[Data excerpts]
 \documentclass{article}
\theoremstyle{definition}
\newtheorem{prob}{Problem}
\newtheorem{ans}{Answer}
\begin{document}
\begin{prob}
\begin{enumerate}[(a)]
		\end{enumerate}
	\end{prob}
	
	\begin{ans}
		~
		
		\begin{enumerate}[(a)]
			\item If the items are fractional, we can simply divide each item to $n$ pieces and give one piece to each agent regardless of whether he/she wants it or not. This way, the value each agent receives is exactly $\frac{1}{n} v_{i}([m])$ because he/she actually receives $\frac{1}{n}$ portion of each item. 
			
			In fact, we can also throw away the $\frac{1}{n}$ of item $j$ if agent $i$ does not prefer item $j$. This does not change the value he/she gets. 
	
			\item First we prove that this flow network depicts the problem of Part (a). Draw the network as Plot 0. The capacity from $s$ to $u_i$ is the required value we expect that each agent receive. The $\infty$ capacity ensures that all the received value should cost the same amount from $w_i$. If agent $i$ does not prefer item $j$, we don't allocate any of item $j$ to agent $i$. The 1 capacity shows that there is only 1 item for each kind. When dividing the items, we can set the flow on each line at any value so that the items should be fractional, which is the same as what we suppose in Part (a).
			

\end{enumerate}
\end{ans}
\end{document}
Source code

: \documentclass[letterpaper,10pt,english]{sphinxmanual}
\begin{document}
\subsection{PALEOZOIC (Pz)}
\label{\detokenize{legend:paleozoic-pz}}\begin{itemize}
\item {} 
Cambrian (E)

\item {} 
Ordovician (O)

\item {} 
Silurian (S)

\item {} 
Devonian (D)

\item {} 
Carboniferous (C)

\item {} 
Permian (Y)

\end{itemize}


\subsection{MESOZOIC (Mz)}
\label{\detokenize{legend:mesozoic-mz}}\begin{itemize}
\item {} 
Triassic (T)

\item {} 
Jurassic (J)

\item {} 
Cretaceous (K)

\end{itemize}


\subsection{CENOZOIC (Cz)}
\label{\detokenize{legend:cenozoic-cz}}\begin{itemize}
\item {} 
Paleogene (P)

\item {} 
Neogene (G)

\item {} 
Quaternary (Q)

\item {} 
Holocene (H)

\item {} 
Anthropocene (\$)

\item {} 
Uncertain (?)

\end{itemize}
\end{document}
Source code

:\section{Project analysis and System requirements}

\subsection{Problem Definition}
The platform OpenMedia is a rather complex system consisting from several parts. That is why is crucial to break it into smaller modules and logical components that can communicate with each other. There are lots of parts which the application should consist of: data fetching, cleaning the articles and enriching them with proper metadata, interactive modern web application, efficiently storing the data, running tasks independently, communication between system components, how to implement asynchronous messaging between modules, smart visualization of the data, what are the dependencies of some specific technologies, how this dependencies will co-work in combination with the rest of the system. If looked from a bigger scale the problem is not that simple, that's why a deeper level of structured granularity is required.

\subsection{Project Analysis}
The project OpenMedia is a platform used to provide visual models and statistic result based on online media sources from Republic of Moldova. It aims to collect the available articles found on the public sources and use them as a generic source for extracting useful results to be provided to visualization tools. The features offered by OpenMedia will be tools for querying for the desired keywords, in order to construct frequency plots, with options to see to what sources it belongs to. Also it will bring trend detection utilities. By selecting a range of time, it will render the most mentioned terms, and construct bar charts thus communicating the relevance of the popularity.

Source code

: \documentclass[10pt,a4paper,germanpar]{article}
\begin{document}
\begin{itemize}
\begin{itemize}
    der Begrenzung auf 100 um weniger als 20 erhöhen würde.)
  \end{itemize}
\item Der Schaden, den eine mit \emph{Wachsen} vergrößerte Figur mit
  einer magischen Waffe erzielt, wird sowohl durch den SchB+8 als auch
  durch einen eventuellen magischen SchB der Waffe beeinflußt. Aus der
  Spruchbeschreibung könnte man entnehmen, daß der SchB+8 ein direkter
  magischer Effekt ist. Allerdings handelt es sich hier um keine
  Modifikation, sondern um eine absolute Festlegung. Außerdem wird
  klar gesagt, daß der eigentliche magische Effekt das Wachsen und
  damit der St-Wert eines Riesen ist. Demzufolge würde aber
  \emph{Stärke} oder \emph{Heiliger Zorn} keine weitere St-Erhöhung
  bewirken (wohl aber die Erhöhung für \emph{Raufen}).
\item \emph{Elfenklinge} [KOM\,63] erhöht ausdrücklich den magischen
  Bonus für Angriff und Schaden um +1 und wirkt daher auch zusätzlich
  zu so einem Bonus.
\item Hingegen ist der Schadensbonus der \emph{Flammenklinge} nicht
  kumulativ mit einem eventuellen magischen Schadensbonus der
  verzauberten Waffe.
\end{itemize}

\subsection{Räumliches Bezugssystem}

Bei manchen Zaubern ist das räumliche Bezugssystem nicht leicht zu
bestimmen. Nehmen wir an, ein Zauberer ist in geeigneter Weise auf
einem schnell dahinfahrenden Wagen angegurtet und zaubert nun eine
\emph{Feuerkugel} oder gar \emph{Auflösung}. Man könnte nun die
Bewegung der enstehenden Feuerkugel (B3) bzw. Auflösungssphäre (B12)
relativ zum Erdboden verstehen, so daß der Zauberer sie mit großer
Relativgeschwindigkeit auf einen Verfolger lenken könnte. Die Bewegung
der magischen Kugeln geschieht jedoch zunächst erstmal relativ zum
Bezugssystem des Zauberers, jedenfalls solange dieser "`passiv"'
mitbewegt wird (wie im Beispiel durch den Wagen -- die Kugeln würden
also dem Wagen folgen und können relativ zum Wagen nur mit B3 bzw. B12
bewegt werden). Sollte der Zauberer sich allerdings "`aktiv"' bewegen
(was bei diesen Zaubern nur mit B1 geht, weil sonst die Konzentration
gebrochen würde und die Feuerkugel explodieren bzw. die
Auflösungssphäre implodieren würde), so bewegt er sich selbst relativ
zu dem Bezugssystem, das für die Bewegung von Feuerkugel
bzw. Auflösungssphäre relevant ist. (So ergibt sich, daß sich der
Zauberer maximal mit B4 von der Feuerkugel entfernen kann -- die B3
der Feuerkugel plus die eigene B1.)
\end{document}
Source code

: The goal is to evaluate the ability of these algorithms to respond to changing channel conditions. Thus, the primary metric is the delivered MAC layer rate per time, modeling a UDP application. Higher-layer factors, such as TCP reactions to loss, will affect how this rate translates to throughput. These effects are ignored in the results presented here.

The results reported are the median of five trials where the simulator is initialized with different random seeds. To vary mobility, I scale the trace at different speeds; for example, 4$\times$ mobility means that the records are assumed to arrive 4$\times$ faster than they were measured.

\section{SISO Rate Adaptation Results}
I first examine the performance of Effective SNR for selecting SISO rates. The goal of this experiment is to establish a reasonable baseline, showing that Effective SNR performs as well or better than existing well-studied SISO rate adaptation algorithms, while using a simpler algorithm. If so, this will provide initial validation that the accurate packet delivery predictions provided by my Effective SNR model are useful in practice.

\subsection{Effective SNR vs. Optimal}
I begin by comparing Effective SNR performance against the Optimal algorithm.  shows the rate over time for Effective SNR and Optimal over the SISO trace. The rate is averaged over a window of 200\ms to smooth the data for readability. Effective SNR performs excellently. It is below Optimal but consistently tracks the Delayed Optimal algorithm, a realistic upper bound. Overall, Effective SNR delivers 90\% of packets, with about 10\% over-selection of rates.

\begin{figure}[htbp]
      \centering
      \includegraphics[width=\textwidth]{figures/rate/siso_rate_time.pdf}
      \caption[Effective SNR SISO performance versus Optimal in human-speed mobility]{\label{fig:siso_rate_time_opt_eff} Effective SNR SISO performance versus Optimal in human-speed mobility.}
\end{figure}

ABOUT THIS EXERCISE:
Set all the data down again, exactly as it reads above.

ANSWER TO THIS PROBLEM:
 \documentclass{article}
\theoremstyle{definition}
\newtheorem{prob}{Problem}
\newtheorem{ans}{Answer}
\begin{document}
\begin{prob}
\begin{enumerate}[(a)]
		\end{enumerate}
	\end{prob}
	
	\begin{ans}
		~
		
		\begin{enumerate}[(a)]
			\item If the items are fractional, we can simply divide each item to $n$ pieces and give one piece to each agent regardless of whether he/she wants it or not. This way, the value each agent receives is exactly $\frac{1}{n} v_{i}([m])$ because he/she actually receives $\frac{1}{n}$ portion of each item. 
			
			In fact, we can also throw away the $\frac{1}{n}$ of item $j$ if agent $i$ does not prefer item $j$. This does not change the value he/she gets. 
	
			\item First we prove that this flow network depicts the problem of Part (a). Draw the network as Plot 0. The capacity from $s$ to $u_i$ is the required value we expect that each agent receive. The $\infty$ capacity ensures that all the received value should cost the same amount from $w_i$. If agent $i$ does not prefer item $j$, we don't allocate any of item $j$ to agent $i$. The 1 capacity shows that there is only 1 item for each kind. When dividing the items, we can set the flow on each line at any value so that the items should be fractional, which is the same as what we suppose in Part (a).
			

\end{enumerate}
\end{ans}
\end{document}
Source code

: \documentclass[letterpaper,10pt,english]{sphinxmanual}
\begin{document}
\subsection{PALEOZOIC (Pz)}
\label{\detokenize{legend:paleozoic-pz}}\begin{itemize}
\item {} 
Cambrian (E)

\item {} 
Ordovician (O)

\item {} 
Silurian (S)

\item {} 
Devonian (D)

\item {} 
Carboniferous (C)

\item {} 
Permian (Y)

\end{itemize}


\subsection{MESOZOIC (Mz)}
\label{\detokenize{legend:mesozoic-mz}}\begin{itemize}
\item {} 
Triassic (T)

\item {} 
Jurassic (J)

\item {} 
Cretaceous (K)

\end{itemize}


\subsection{CENOZOIC (Cz)}
\label{\detokenize{legend:cenozoic-cz}}\begin{itemize}
\item {} 
Paleogene (P)

\item {} 
Neogene (G)

\item {} 
Quaternary (Q)

\item {} 
Holocene (H)

\item {} 
Anthropocene (\$)

\item {} 
Uncertain (?)

\end{itemize}
\end{document}
Source code

:\section{Project analysis and System requirements}

\subsection{Problem Definition}
The platform OpenMedia is a rather complex system consisting from several parts. That is why is crucial to break it into smaller modules and logical components that can communicate with each other. There are lots of parts which the application should consist of: data fetching, cleaning the articles and enriching them with proper metadata, interactive modern web application, efficiently storing the data, running tasks independently, communication between system components, how to implement asynchronous messaging between modules, smart visualization of the data, what are the dependencies of some specific technologies, how this dependencies will co-work in combination with the rest of the system. If looked from a bigger scale the problem is not that simple, that's why a deeper level of structured granularity is required.

\subsection{Project Analysis}
The project OpenMedia is a platform used to provide visual models and statistic result based on online media sources from Republic of Moldova. It aims to collect the available articles found on the public sources and use them as a generic source for extracting useful results to be provided to visualization tools. The features offered by OpenMedia will be tools for querying for the desired keywords, in order to construct frequency plots, with options to see to what sources it belongs to. Also it will bring trend detection utilities. By selecting a range of time, it will render the most mentioned terms, and construct bar charts thus communicating the relevance of the popularity.

Source code

: \documentclass[10pt,a4paper,germanpar]{article}
\begin{document}
\begin{itemize}
\begin{itemize}
    der Begrenzung auf 100 um weniger als 20 erhöhen würde.)
  \end{itemize}
\item Der Schaden, den eine mit \emph{Wachsen} vergrößerte Figur mit
  einer magischen Waffe erzielt, wird sowohl durch den SchB+8 als auch
  durch einen eventuellen magischen SchB der Waffe beeinflußt. Aus der
  Spruchbeschreibung könnte man entnehmen, daß der SchB+8 ein direkter
  magischer Effekt ist. Allerdings handelt es sich hier um keine
  Modifikation, sondern um eine absolute Festlegung. Außerdem wird
  klar gesagt, daß der eigentliche magische Effekt das Wachsen und
  damit der St-Wert eines Riesen ist. Demzufolge würde aber
  \emph{Stärke} oder \emph{Heiliger Zorn} keine weitere St-Erhöhung
  bewirken (wohl aber die Erhöhung für \emph{Raufen}).
\item \emph{Elfenklinge} [KOM\,63] erhöht ausdrücklich den magischen
  Bonus für Angriff und Schaden um +1 und wirkt daher auch zusätzlich
  zu so einem Bonus.
\item Hingegen ist der Schadensbonus der \emph{Flammenklinge} nicht
  kumulativ mit einem eventuellen magischen Schadensbonus der
  verzauberten Waffe.
\end{itemize}

\subsection{Räumliches Bezugssystem}

Bei manchen Zaubern ist das räumliche Bezugssystem nicht leicht zu
bestimmen. Nehmen wir an, ein Zauberer ist in geeigneter Weise auf
einem schnell dahinfahrenden Wagen angegurtet und zaubert nun eine
\emph{Feuerkugel} oder gar \emph{Auflösung}. Man könnte nun die
Bewegung der enstehenden Feuerkugel (B3) bzw. Auflösungssphäre (B12)
relativ zum Erdboden verstehen, so daß der Zauberer sie mit großer
Relativgeschwindigkeit auf einen Verfolger lenken könnte. Die Bewegung
der magischen Kugeln geschieht jedoch zunächst erstmal relativ zum
Bezugssystem des Zauberers, jedenfalls solange dieser "`passiv"'
mitbewegt wird (wie im Beispiel durch den Wagen -- die Kugeln würden
also dem Wagen folgen und können relativ zum Wagen nur mit B3 bzw. B12
bewegt werden). Sollte der Zauberer sich allerdings "`aktiv"' bewegen
(was bei diesen Zaubern nur mit B1 geht, weil sonst die Konzentration
gebrochen würde und die Feuerkugel explodieren bzw. die
Auflösungssphäre implodieren würde), so bewegt er sich selbst relativ
zu dem Bezugssystem, das für die Bewegung von Feuerkugel
bzw. Auflösungssphäre relevant ist. (So ergibt sich, daß sich der
Zauberer maximal mit B4 von der Feuerkugel entfernen kann -- die B3
der Feuerkugel plus die eigene B1.)
\end{document}
Source code

: The goal is to evaluate the ability of these algorithms to respond to changing channel conditions. Thus, the primary metric is the delivered MAC layer rate per time, modeling a UDP application. Higher-layer factors, such as TCP reactions to loss, will affect how this rate translates to throughput. These effects are ignored in the results presented here.

The results reported are the median of five trials where the simulator is initialized with different random seeds. To vary mobility, I scale the trace at different speeds; for example, 4$\times$ mobility means that the records are assumed to arrive 4$\times$ faster than they were measured.

\section{SISO Rate Adaptation Results}
I first examine the performance of Effective SNR for selecting SISO rates. The goal of this experiment is to establish a reasonable baseline, showing that Effective SNR performs as well or better than existing well-studied SISO rate adaptation algorithms, while using a simpler algorithm. If so, this will provide initial validation that the accurate packet delivery predictions provided by my Effective SNR model are useful in practice.

\subsection{Effective SNR vs. Optimal}
I begin by comparing Effective SNR performance against the Optimal algorithm.  shows the rate over time for Effective SNR and Optimal over the SISO trace. The rate is averaged over a window of 200\ms to smooth the data for readability. Effective SNR performs excellently. It is below Optimal but consistently tracks the Delayed Optimal algorithm, a realistic upper bound. Overall, Effective SNR delivers 90\% of packets, with about 10\% over-selection of rates.

\begin{figure}[htbp]
      \centering
      \includegraphics[width=\textwidth]{figures/rate/siso_rate_time.pdf}
      \caption[Effective SNR SISO performance versus Optimal in human-speed mobility]{\label{fig:siso_rate_time_opt_eff} Effective SNR SISO performance versus Optimal in human-speed mobility.}
\end{figure}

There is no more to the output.